Here’s what I ended up doing – will leave it here for anyone who’s running individual Docker containers and wants to do something similar.
First, I created a shared directory for both HASS and AppDaemon that points to the same location on the host: /shared
Second, I modified my AppDaemon Dockerfile so that, during build-time, the version number gets placed into a text file within /shared
:
FROM hypriot/rpi-alpine-scratch:v3.4
MAINTAINER Aaron Bach <[email protected]>
ENV APPDAEMON_VERSION=3.0.0b3
ENV ARCH=arm
ENV CROSS_COMPILE=/usr/bin/
RUN apk update \
&& apk add --update \
bash \
build-base \
ca-certificates \
coreutils \
libffi-dev \
linux-headers \
python3 \
python3-dev \
supervisor \
tzdata \
&& pip3 install --upgrade \
pip \
appdaemon==${APPDAEMON_VERSION} \
packaging==16.8 \
python-Levenshtein==0.12.0 \
&& rm -rf /var/cache/apk/*
# Copy configuration files:
COPY conf/supervisor/supervisor.conf /etc/supervisor.conf
# Copy the installed version number of AppDaemon to the shared directory:
RUN echo "${APPDAEMON_VERSION}" > /shared/.AD_VERSION
# Run Supervisor:
WORKDIR /root
(notice the RUN
command near the end and how it references an environment variable from the top)
With this in place, I can use a command line sensor to read from that file.

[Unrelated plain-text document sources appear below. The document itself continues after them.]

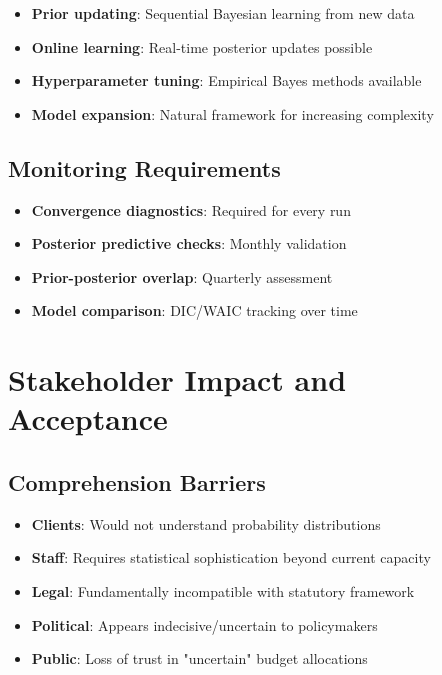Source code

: \begin{itemize}
    \item \textbf{Prior updating}: Sequential Bayesian learning from new data
    \item \textbf{Online learning}: Real-time posterior updates possible
    \item \textbf{Hyperparameter tuning}: Empirical Bayes methods available
    \item \textbf{Model expansion}: Natural framework for increasing complexity
\end{itemize}

\subsection{Monitoring Requirements}

\begin{itemize}
    \item \textbf{Convergence diagnostics}: Required for every run
    \item \textbf{Posterior predictive checks}: Monthly validation
    \item \textbf{Prior-posterior overlap}: Quarterly assessment
    \item \textbf{Model comparison}: DIC/WAIC tracking over time
\end{itemize}

\section{Stakeholder Impact and Acceptance}

\subsection{Comprehension Barriers}

\begin{itemize}
    \item \textbf{Clients}: Would not understand probability distributions
    \item \textbf{Staff}: Requires statistical sophistication beyond current capacity
    \item \textbf{Legal}: Fundamentally incompatible with statutory framework
    \item \textbf{Political}: Appears indecisive/uncertain to policymakers
    \item \textbf{Public}: Loss of trust in "uncertain" budget allocations
\end{itemize}

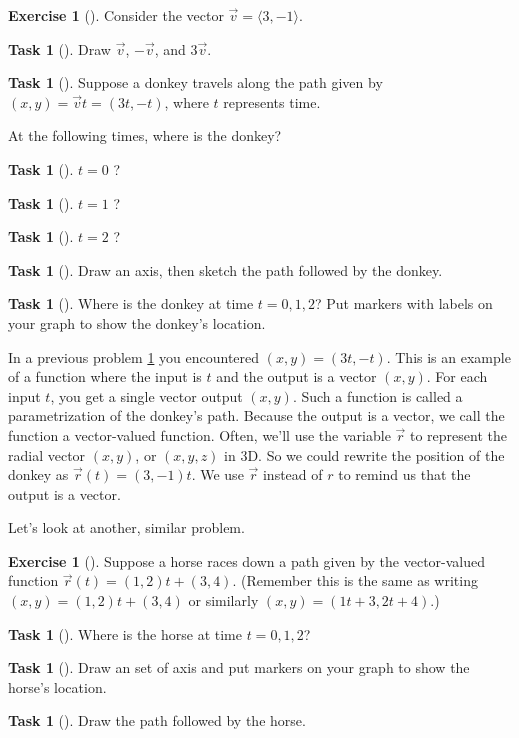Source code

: \documentclass[10pt,]{book}
\theoremstyle{plain}
\theoremstyle{definition}
\theoremstyle{definition}
\theoremstyle{definition}
\theoremstyle{definition}
\newtheorem{exploration}[project]{Exercise}
\newtheorem{task}[project]{Task}
\theoremstyle{definition}
\numberwithin{equation}{section}
\begin{document}
\begin{exploration}[]\label{prob_donkey}
Consider the vector \(\vec v=\langle 3,-1 \rangle\).%
\begin{task}[]\label{task-33}
Draw \(\vec v\), \(-\vec v\), and \(3\vec v\).%
\end{task}
\begin{task}[]\label{task-34}
Suppose a donkey travels along the path given by \((x,y)=\vec v t = (3t,-t)\), where \(t\) represents time.%
\par
At the following times, where is the donkey?%
\begin{task}[]\label{task-35}
\(t=0\) ?%
\end{task}
\begin{task}[]\label{task-36}
\(t=1\) ?%
\end{task}
\begin{task}[]\label{task-37}
\(t=2\) ?%
\end{task}
\end{task}
\begin{task}[]\label{task-38}
Draw an axis, then sketch the path followed by the donkey.%
\end{task}
\begin{task}[]\label{task-39}
Where is the donkey at time \(t=0,1,2\)? Put markers with labels on your graph to show the donkey's location.%
\end{task}
\end{exploration}
In a previous problem \hyperref[prob_donkey]{\ref{prob_donkey}} you encountered \((x,y)=(3t,-t)\). This is an example of a function where the input is \(t\) and the output is a vector \((x,y)\). For each input \(t\), you get a single vector output \((x,y)\). Such a function is called a parametrization of the donkey's path. Because the output is a vector, we call the function a vector-valued function. Often, we'll use the variable \(\vec r\) to represent the radial vector \((x,y)\), or \((x,y,z)\) in 3D. So we could rewrite the position of the donkey as \(\vec r(t)=(3,-1)t\). We use \(\vec r\) instead of \(r\) to remind us that the output is a vector.%
\par
Let's look at another, similar problem.%
\begin{exploration}[]\label{prob_horseline}
Suppose a horse races down a path given by the vector-valued function \(\vec r(t) = (1,2)t+(3,4)\). (Remember this is the same as writing \((x,y) =  (1,2)t+(3,4)\) or similarly \((x,y)=(1t+3,2t+4)\).)%
\begin{task}[]\label{task-40}
Where is the horse at time \(t=0,1,2\)?%
\end{task}
\begin{task}[]\label{task-41}
Draw an set of axis and put markers on your graph to show the horse's location.%
\end{task}
\begin{task}[]\label{task-42}
Draw the path followed by the horse.%
\end{task}
\end{exploration}
\end{document}
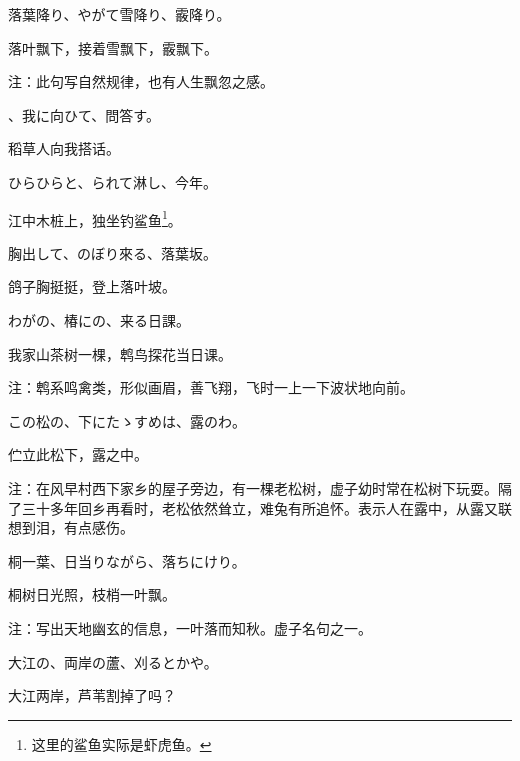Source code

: \begin{haiku}
    {\FH 落葉降り、やがて雪降り、霰降り。}

    {\FK 落叶飘下，接着雪飘下，霰飘下。}

    {\FT 注：此句写自然规律，也有人生飘忽之感。}
\end{haiku}

\begin{haiku}
    {\FH {}、我に向ひて、問答す。}

    {\FK 稻草人向我搭话。}
\end{haiku}

\begin{haiku}
    {\FH ひらひらと、られて淋し、今年。}

    {\FK 江中木桩上，独坐钓鲨鱼\footnote{\FT 这里的鲨鱼实际是虾虎鱼。}。}
\end{haiku}

\begin{haiku}
    {\FH 胸出して、のぼり來る、落葉坂。}

    {\FK 鸽子胸挺挺，登上落叶坡。}
\end{haiku}

\begin{haiku}
    {\FH わがの、椿にの、来る日課。}

    {\FK 我家山茶树一棵，鹎鸟探花当日课。}

    {\FT 注：鹎系鸣禽类，形似画眉，善飞翔，飞时一上一下波状地向前。}
\end{haiku}

\begin{haiku}
    {\FH この松の、下にたゝすめは、露のわ。}

    {\FK 伫立此松下，露之中。}

    {\FT 注：在风早村西下家乡的屋子旁边，有一棵老松树，虚子幼时常在松树下玩耍。隔了三十多年回乡再看时，老松依然耸立，难兔有所追怀。表示人在露中，从露又联想到泪，有点感伤。}
\end{haiku}

\begin{haiku}
    {\FH 桐一葉、日当りながら、落ちにけり。}

    {\FK 桐树日光照，枝梢一叶飘。}

    {\FT 注：写出天地幽玄的信息，一叶落而知秋。虚子名句之一。}
\end{haiku}

\begin{haiku}
    {\FH 大江の、両岸の蘆、刈るとかや。}

    {\FK 大江两岸，芦苇割掉了吗？}
\end{haiku}

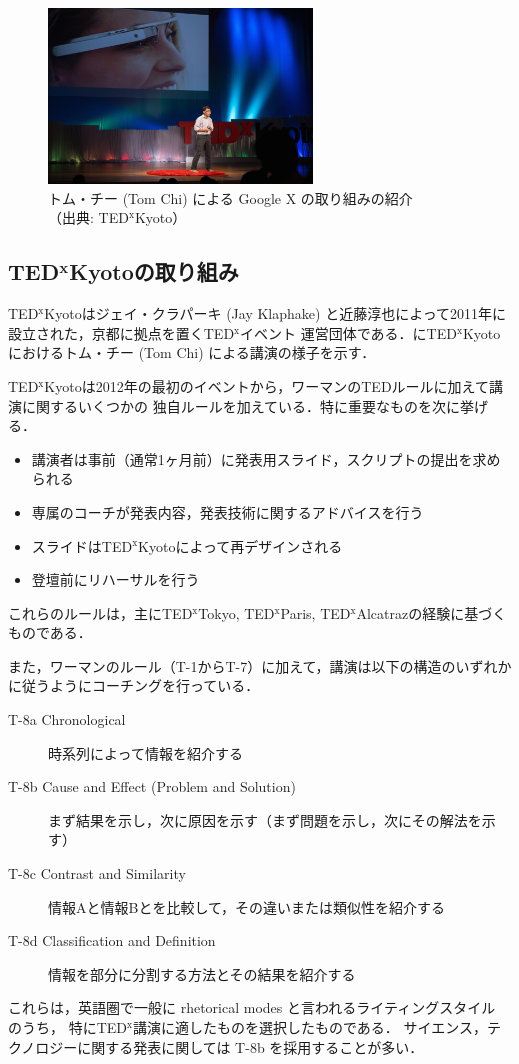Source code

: \documentclass[submit,techreq,jkeyword,noauthor]{ipsj}
\newcommand{\TED}{\textrm{TED}}
\newcommand{\TEDx}{\TED${}^{\textrm{x}}$}
\newcommand{\TEDxTokyo}{\TEDx\textrm{Tokyo}}
\newcommand{\TEDxKyoto}{\TEDx\textrm{Kyoto}}
\newcommand{\TEDxParis}{\TEDx\textrm{Paris}}
\newcommand{\TEDxAlcatraz}{\TEDx\textrm{Alcatraz}}
\newcommand{\TEDtitle}{\textbf{TED}}
\newcommand{\TEDxtitle}{\TEDtitle${}^{\textbf{x}}$}
\newcommand{\TEDxKyototitle}{\TEDxtitle\textbf{Kyoto}}
\begin{document}
\begin{figure}[t]
\begin{center}
\includegraphics[width=7cm,clip]{tom_chi.png}
\end{center}
\caption{トム・チー (Tom Chi) による Google X の取り組みの紹介\\
（出典: \TEDxKyoto ）}
\label{fig:tomchi}
\end{figure}

\subsection{\TEDxKyototitle の取り組み}

\TEDxKyoto はジェイ・クラパーキ (Jay Klaphake) と近藤淳也によって2011年に設立された，京都に拠点を置く\TEDx イベント
運営団体である．に\TEDxKyoto におけるトム・チー (Tom Chi) による講演の様子を示す．

\TEDxKyoto は2012年の最初のイベントから，ワーマンの\TED ルールに加えて講演に関するいくつかの
独自ルールを加えている．特に重要なものを次に挙げる．
\begin{itemize}
\item 講演者は事前（通常1ヶ月前）に発表用スライド，スクリプトの提出を求められる
\item 専属のコーチが発表内容，発表技術に関するアドバイスを行う
\item スライドは\TEDxKyoto によって再デザインされる
\item 登壇前にリハーサルを行う
\end{itemize}
これらのルールは，主に\TEDxTokyo, \TEDxParis, \TEDxAlcatraz の経験に基づくものである．

また，ワーマンのルール（T-1からT-7）に加えて，講演は以下の構造のいずれかに従うようにコーチングを行っている．
\begin{description}
\item[T-8a Chronological] 時系列によって情報を紹介する
\item[T-8b Cause and Effect (Problem and Solution)] まず結果を示し，次に原因を示す（まず問題を示し，次にその解法を示す）
\item[T-8c Contrast and Similarity] 情報Aと情報Bとを比較して，その違いまたは類似性を紹介する
\item[T-8d Classification and Definition] 情報を部分に分割する方法とその結果を紹介する
\end{description}
これらは，英語圏で一般に rhetorical modes と言われるライティングスタイル \cite{cs} のうち，
特に\TEDx 講演に適したものを選択したものである．
サイエンス，テクノロジーに関する発表に関しては T-8b を採用することが多い．
\end{document}

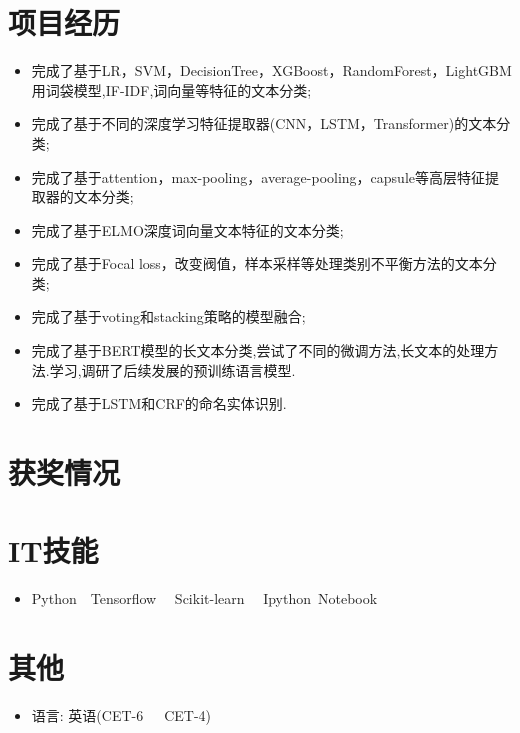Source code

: \documentclass{resume}
\begin{document}
\section{项目经历}
\begin{itemize}
  \item 完成了基于LR，SVM，DecisionTree，XGBoost，RandomForest，LightGBM用词袋模型,IF-IDF,词向量等特征的文本分类;
  \item 完成了基于不同的深度学习特征提取器(CNN，LSTM，Transformer)的文本分类;
  \item 完成了基于attention，max-pooling，average-pooling，capsule等高层特征提取器的文本分类;
  \item 完成了基于ELMO深度词向量文本特征的文本分类;
  \item 完成了基于Focal loss，改变阀值，样本采样等处理类别不平衡方法的文本分类;
  \item 完成了基于voting和stacking策略的模型融合;
  \item 完成了基于BERT模型的长文本分类,尝试了不同的微调方法,长文本的处理方法.学习,调研了后续发展的预训练语言模型.
  \item 完成了基于LSTM和CRF的命名实体识别.
\end{itemize}


\section{获奖情况}

\section{IT技能}
\begin{itemize}[parsep=0.5ex]
  \item Python\ \ Tensorflow \ \ Scikit-learn \ \ Ipython\ Notebook 
\end{itemize}


\section{其他}
\begin{itemize}[parsep=0.5ex]
  \item 语言: 英语(CET-6\ \ \ CET-4)
\end{itemize}
\end{document}

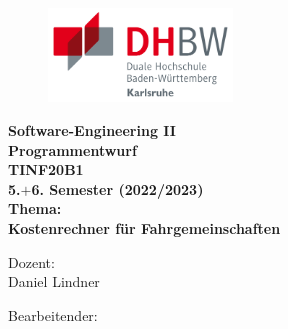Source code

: \thispagestyle{empty}
\begin{titlepage}
\enlargethispage{4cm}

\begin{figure}           %
	\begin{minipage}{0.49\textwidth}
		\flushleft
	\end{minipage}
	\hfill
	\begin{minipage}{0.49\textwidth}
		\flushright
		\includegraphics[height=2.5cm]{Bilder/Logos/Logo_DHBW.pdf} 
	\end{minipage}
\end{figure} 
\vspace*{0.1cm}

\begin{center}
	\huge{\textbf{Software-Engineering II}}\\[1.5cm]
	\Large{\textbf{Programmentwurf}}\\
	\Large{\textbf{TINF20B1}}\\
	\Large{\textbf{5.$+$6. Semester (2022/2023)}}\\[1cm]
	\Large{\textbf{Thema:}}\\
	\Large{\textbf{Kostenrechner für Fahrgemeinschaften}}\\[2cm]
\end{center}

\begin{center}
	\normalsize{Dozent:}\\
	\large{Daniel Lindner}
\end{center}

\begin{center}
	\normalsize{Bearbeitender:}\\
	\Large{\bearbeitende}
\end{center}
\end{titlepage}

Quirky, I know, but it seems to work.
without accessing the logs:
write an app that reads the dir
/usr/local/lib/python3.5/dist-packages (or simular, but the dir with the subdir appdaemon)
select the subdirs that have appdaemon in the name
1 is just appdaemon, the other is something like:
appdaemon-3.0.0b2.dist-info
from that you can use set_state to create a sensor.
no need to create anything, no need to modify anything, the app will keep on running and setting the sensor value after an update from appdaemon, without the need to modify the docker again.
import os
def init(...):
self.run_daily(self.set_sensor,...)
def set_sensor(...):
subdirs = os.listdir("/usr/local/lib/python3.5/dist-packages")
for subdirname in subdirs:
if "appdaemon" in subdirname.lower():
if "info" in subdirname.lower():
parts = subdirname.split("-")
version =parts[1][:-5]
self.set_state("sensor.appdaemon_version",state=version)
the correct dir to the sitepackages probably also can be found with:
import site
path = site.getsitepackages()
which will even keep the app running after changing python version.
but i read that that not always works, but sys.path should also give the dist-packages dir
Interesting concept! I went ahead with my method because I needed to do the same thing with a few other apps (Node-RED, ha-dockermon, etc.), but your solution is very nice!
just out of curiosity why not
appdaemon --version | awk ‘{ print $2 }’
you might have to specify the path for appdaemon but that’s not to hard.
The problem I’m running into is getting it from a separate machine where I have appdaemon installed. ssh doesn’t seem to be working right and of course no error in the HA error log about it.
I guess we could write a quick function that would create a sensor with the value in it.